> Exercise objective
Only a number is wanted: how many lines in the listing contain the word "then"?

= Beginning of Section =

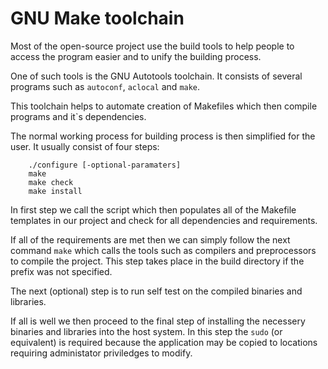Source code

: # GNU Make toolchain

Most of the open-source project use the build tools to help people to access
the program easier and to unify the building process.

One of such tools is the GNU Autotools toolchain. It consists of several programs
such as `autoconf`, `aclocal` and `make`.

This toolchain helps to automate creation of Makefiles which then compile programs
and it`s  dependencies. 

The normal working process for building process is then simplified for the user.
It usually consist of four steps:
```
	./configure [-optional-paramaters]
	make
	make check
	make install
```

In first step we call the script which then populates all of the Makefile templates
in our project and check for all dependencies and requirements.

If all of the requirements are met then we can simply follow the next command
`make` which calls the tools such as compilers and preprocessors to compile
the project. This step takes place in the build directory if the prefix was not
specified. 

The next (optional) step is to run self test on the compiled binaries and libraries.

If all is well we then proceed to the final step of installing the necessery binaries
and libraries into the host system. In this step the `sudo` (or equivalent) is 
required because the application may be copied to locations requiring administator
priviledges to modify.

= End of Section =
= Beginning of Section =

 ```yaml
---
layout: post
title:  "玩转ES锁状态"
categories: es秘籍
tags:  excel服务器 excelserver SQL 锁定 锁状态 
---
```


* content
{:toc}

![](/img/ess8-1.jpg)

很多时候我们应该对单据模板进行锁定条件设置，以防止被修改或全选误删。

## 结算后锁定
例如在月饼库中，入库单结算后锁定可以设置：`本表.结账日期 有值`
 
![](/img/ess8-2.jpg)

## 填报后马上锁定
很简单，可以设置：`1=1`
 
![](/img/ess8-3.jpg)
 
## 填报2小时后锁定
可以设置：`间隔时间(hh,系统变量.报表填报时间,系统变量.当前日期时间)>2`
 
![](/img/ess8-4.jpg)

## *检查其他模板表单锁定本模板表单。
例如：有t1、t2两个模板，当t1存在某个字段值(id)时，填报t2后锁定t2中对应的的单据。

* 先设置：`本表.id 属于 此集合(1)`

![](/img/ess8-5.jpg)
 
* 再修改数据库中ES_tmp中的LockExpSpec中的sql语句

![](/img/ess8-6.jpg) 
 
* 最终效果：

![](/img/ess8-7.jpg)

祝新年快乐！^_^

= End of Section =

> Result of the task
5